_ASSIGNMENT:_ Every line below that holds the string "distribution" must be copied.

_RECORDS FOR THE TASK:_

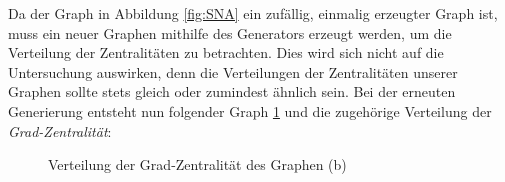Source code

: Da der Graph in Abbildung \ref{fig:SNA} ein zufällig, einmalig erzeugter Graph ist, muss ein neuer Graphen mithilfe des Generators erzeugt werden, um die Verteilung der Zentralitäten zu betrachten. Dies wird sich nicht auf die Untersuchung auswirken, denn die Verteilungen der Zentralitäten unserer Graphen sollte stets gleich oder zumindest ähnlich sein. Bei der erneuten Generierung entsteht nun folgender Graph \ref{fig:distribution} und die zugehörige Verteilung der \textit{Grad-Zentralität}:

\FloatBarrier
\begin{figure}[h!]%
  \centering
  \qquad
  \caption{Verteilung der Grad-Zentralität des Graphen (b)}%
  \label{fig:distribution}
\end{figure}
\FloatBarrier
--
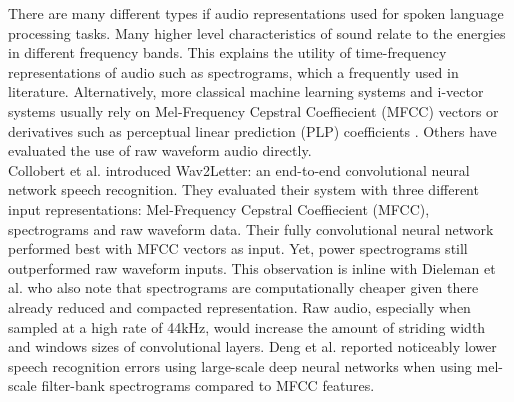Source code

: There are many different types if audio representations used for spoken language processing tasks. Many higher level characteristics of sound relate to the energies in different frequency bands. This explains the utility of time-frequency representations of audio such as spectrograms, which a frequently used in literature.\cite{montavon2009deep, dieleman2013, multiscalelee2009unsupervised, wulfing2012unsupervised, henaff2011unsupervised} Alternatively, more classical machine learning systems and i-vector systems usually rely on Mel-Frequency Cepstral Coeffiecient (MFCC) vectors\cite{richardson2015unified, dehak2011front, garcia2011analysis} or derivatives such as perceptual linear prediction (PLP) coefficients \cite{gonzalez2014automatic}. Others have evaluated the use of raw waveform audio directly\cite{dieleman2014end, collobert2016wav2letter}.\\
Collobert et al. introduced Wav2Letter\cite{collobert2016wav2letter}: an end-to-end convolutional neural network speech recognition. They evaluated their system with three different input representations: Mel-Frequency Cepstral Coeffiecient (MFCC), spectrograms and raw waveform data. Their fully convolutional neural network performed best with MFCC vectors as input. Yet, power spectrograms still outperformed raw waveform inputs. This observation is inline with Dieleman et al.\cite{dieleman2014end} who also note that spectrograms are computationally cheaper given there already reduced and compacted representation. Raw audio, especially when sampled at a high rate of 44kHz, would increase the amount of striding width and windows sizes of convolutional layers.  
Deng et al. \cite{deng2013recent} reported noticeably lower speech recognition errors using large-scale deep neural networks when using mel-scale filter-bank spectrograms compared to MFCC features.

_EXERCISE OUTPUT:_
: Da der Graph in Abbildung \ref{fig:SNA} ein zufällig, einmalig erzeugter Graph ist, muss ein neuer Graphen mithilfe des Generators erzeugt werden, um die Verteilung der Zentralitäten zu betrachten. Dies wird sich nicht auf die Untersuchung auswirken, denn die Verteilungen der Zentralitäten unserer Graphen sollte stets gleich oder zumindest ähnlich sein. Bei der erneuten Generierung entsteht nun folgender Graph \ref{fig:distribution} und die zugehörige Verteilung der \textit{Grad-Zentralität}:
  \label{fig:distribution}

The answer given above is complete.